Dave Pollard offers some insights based on James Surowiecki’s book:
Just to restate the basic principle: Many cognitive, coordination and cooperation problems are best solved by canvassing groups (the larger the better) of reasonably informed, unbiased, engaged people. The group’s answer is almost invariably much better than any individual expert’s answer, even better than the best answer of the experts in the group.
The reason for this superiority is that each individual brings to the problem some valuable unique knowledge or perspective, and any errors in that knowledge or perspective are balanced off against those of others in the group, so the collective wisdom of the group is likely to be extremely accurate, reliable, knowledgeable, and predictive. If you’re skeptical, please read the book — Surowiecki presents dozens of examples to support this thesis. The average prediction of one such group, the Iowa Electronic Market, over the several months before the election, was that Bush would win by a comfortable 3% margin and that Republicans would make gains in both houses of Congress. They were exactly right.
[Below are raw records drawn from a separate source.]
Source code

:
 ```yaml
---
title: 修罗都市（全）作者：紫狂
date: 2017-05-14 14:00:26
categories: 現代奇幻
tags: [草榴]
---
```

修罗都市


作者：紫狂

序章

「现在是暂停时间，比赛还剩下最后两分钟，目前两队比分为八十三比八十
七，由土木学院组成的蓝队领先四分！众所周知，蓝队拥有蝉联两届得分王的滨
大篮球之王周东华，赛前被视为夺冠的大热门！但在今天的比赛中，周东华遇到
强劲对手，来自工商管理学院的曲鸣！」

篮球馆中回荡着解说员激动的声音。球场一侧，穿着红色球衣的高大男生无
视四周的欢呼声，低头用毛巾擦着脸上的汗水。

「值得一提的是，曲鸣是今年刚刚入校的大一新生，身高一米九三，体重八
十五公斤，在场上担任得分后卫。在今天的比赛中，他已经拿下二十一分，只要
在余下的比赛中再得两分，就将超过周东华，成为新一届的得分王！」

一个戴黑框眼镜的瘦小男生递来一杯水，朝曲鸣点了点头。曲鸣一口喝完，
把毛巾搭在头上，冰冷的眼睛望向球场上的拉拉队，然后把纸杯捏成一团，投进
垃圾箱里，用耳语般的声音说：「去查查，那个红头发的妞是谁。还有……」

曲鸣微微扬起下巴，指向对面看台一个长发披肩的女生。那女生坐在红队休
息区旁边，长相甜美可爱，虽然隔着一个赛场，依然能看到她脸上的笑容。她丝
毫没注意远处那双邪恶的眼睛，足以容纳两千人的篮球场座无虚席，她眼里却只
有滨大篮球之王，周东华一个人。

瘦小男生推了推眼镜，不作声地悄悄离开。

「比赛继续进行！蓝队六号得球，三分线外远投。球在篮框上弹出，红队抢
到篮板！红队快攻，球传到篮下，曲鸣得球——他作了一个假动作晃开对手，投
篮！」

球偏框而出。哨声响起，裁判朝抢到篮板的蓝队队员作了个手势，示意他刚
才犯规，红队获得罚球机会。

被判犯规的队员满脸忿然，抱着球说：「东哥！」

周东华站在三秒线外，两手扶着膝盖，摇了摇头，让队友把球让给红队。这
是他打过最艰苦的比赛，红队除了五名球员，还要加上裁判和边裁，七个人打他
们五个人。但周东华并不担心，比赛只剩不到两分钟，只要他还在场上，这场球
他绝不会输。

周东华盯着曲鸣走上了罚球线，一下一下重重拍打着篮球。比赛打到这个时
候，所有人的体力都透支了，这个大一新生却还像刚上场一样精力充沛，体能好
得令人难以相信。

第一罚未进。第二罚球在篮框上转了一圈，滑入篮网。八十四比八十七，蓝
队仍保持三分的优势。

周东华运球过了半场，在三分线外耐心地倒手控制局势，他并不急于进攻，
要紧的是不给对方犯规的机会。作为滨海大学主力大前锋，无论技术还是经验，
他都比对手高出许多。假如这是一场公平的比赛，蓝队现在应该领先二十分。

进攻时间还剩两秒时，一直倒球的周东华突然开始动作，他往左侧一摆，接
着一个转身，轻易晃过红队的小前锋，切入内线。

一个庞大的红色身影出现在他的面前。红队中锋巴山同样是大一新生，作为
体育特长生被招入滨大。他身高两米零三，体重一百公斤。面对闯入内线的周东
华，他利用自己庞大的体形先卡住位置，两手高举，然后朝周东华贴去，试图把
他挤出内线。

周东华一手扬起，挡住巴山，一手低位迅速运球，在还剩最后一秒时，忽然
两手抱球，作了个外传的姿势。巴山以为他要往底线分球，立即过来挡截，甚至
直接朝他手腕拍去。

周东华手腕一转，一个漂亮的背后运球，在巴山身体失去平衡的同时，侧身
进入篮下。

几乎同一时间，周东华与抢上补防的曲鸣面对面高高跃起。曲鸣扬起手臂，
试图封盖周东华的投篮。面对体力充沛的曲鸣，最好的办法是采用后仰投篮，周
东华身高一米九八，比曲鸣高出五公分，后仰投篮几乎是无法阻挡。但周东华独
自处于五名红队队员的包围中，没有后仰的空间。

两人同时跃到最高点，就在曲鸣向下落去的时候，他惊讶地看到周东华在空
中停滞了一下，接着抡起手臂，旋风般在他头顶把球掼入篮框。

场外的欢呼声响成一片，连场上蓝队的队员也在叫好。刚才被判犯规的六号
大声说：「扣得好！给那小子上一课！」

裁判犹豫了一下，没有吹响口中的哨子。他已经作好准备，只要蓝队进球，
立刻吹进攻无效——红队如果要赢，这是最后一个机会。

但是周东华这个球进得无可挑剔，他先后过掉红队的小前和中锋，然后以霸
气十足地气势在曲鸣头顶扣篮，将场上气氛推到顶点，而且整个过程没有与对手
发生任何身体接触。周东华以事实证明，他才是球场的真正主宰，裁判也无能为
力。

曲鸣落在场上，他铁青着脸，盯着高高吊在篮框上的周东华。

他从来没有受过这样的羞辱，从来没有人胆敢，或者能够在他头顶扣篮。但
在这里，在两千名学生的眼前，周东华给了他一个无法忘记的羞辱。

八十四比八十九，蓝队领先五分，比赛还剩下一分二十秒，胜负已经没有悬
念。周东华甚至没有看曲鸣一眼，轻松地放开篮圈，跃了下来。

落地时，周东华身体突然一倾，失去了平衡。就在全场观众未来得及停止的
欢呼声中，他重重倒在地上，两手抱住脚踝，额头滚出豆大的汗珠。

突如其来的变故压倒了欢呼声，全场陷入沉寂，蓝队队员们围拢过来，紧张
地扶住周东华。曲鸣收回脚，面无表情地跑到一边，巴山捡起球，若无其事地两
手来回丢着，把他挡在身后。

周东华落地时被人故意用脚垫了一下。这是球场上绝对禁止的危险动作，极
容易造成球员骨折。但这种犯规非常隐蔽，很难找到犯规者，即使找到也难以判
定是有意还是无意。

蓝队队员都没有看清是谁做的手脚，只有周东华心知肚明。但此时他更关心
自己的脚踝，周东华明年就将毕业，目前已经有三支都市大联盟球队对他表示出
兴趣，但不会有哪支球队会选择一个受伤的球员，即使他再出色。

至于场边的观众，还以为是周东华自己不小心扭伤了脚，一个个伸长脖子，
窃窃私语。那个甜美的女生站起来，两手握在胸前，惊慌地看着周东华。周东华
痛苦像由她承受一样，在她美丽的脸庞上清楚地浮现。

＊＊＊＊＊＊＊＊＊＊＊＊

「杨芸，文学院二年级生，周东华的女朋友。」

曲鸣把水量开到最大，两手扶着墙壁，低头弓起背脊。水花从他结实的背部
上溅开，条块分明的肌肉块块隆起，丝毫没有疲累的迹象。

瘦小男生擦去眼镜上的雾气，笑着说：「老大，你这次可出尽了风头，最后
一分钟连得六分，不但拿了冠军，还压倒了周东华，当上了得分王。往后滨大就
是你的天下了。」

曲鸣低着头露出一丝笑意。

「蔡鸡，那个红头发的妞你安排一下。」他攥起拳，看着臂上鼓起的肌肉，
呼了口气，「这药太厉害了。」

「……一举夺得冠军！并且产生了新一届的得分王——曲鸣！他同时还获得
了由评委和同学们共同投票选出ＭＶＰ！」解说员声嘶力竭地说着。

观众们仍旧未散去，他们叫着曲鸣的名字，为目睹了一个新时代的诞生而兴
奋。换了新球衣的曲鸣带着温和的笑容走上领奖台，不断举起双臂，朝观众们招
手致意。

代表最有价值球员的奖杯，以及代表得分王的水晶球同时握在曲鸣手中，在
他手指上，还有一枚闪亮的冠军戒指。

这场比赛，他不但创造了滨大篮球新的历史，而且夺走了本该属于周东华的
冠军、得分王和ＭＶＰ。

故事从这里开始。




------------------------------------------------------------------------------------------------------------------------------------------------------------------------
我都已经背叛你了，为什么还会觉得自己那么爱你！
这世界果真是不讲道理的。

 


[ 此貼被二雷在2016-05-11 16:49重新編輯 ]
My ‘Collective Intelligence’ model realizes (a) that there are some things that crowds can’t do (they need to be given a problem with a discrete or quantifiable set of possible answers from which to choose), (b) that care must be taken in the ‘qualification’ of the crowd to meet Surowiecki’s conditions of nonbias (they must understand the problem, be diverse in their perspectives, independent of groupthink tendencies and each able to bring a bit of unique knowledge to the problem, and (c) that there needs to be some incentive for people to participate in the crowd (those guessing correctly the number of jelly beans in the large jar at least win the jelly beans).